In the past few years, through great apps like Calm, Headspace, and Ten Percent Happier, meditation has become popular as a way to reduce stress, sleep better, focus at work, or simply relax. These are some of the same reasons I started meditating twenty years ago. Yet, as I got more into meditation, I found out that meditation wasn’t invented just to improve focus or to relax, but for the seemingly utopian purpose of enhancing our greatest human qualities.
Meditation is training the mind
According to the Buddhist tradition, meditation is training the mind to bring out its best qualities, conditioning the mind to expand beneficial thoughts and emotions and let go of painful, unproductive thoughts and emotions.
In meditation you’re totally honest with yourself, gently, but frankly observing the thoughts that pass through your mind and cultivating techniques to steer your mind toward happiness, meaning, and benefiting others. Without being judgmental or down on yourself, you use every type of thought and emotion that arises in the mind as a tool toward greater happiness and mental stability.
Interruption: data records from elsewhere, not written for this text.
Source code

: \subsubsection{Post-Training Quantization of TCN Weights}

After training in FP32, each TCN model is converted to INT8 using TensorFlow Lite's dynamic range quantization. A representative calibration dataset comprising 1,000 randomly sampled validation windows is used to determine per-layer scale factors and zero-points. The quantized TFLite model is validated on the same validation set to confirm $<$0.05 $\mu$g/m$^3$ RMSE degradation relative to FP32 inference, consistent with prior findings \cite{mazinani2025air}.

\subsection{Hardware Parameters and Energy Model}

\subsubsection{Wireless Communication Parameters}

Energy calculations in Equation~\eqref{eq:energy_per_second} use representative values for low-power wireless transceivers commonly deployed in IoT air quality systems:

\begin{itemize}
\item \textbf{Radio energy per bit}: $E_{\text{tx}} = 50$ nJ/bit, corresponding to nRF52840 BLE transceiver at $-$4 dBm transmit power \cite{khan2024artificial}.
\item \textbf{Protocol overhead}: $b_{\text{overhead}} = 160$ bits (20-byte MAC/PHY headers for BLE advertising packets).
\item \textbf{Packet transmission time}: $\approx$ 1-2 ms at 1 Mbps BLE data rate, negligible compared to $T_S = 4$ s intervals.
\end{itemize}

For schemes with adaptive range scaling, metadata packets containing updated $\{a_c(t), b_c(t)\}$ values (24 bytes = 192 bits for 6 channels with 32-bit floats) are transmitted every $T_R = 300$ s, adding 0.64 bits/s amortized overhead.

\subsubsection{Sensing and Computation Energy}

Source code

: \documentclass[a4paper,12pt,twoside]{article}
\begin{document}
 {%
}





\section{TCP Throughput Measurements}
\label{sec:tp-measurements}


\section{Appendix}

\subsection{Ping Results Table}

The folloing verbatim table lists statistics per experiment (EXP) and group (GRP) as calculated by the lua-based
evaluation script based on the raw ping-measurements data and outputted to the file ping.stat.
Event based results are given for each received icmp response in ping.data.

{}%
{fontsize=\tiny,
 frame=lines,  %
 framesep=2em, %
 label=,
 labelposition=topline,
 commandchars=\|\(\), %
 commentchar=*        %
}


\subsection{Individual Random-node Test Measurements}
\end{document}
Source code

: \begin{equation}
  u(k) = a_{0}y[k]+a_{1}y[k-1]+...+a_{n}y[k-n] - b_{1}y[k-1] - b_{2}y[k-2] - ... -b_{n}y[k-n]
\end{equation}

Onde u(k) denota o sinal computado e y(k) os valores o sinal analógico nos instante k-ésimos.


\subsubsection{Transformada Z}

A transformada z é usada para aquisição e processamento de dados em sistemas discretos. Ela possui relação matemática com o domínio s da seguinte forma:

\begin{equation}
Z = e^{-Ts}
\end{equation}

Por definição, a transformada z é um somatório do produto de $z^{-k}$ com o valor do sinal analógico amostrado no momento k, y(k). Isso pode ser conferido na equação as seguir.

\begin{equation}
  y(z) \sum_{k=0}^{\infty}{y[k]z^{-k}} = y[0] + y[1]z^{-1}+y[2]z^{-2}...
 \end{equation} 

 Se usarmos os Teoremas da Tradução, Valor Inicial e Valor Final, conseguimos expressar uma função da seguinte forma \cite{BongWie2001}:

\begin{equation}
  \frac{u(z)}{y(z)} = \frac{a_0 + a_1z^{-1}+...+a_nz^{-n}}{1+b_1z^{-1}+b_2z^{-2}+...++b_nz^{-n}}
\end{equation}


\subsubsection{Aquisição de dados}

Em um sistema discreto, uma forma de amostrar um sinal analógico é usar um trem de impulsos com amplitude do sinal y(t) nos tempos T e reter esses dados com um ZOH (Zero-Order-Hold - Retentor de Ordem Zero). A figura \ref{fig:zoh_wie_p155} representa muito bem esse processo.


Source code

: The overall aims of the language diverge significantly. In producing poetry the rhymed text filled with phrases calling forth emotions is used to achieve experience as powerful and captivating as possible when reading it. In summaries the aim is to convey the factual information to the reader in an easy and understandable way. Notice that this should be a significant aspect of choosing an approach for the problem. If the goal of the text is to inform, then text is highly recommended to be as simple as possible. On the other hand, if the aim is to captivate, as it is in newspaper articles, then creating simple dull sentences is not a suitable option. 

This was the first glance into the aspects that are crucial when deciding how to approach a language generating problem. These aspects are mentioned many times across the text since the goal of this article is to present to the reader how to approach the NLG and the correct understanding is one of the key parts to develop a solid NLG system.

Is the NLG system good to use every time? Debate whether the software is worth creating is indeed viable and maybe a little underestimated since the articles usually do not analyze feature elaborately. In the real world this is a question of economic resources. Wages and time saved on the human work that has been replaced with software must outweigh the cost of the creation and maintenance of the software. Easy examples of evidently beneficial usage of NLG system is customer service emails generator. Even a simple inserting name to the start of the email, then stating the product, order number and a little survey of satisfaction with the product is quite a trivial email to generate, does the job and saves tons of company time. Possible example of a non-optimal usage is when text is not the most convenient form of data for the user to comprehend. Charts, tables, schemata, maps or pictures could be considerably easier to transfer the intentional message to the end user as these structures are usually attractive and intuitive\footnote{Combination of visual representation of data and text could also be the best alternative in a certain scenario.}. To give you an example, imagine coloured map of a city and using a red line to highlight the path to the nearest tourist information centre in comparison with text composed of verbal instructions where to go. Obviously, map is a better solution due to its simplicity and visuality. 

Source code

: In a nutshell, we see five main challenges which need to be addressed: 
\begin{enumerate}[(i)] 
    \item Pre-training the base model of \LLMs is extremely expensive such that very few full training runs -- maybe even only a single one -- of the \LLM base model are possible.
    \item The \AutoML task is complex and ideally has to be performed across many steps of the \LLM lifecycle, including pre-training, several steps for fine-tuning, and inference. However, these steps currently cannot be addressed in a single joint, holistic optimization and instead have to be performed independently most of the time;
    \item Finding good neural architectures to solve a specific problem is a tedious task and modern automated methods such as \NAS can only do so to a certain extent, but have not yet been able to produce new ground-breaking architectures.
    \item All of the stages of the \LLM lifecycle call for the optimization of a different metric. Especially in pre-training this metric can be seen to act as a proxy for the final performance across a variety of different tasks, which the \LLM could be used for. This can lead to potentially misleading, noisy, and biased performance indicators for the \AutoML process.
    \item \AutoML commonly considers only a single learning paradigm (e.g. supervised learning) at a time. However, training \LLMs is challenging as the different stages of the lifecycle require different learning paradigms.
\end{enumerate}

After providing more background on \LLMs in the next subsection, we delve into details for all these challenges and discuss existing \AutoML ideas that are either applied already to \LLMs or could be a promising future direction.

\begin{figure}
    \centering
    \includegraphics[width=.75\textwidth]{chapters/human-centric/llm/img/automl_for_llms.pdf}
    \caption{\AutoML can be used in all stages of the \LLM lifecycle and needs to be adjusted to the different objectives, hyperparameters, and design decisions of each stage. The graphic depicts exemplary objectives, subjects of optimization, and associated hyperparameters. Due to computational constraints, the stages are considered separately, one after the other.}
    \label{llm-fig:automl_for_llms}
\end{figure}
What are beneficial thoughts and emotions? Mental states like compassion, kindness, generosity, patience, and the wisdom that understands the changing, interdependent nature of reality. Humor is also one of these qualities, shared by some of the giggly, slouching lamas I know, including the Dalai Lama himself. A mind filled with these qualities finds joy in everyday life, satisfaction in simply being alive and aware.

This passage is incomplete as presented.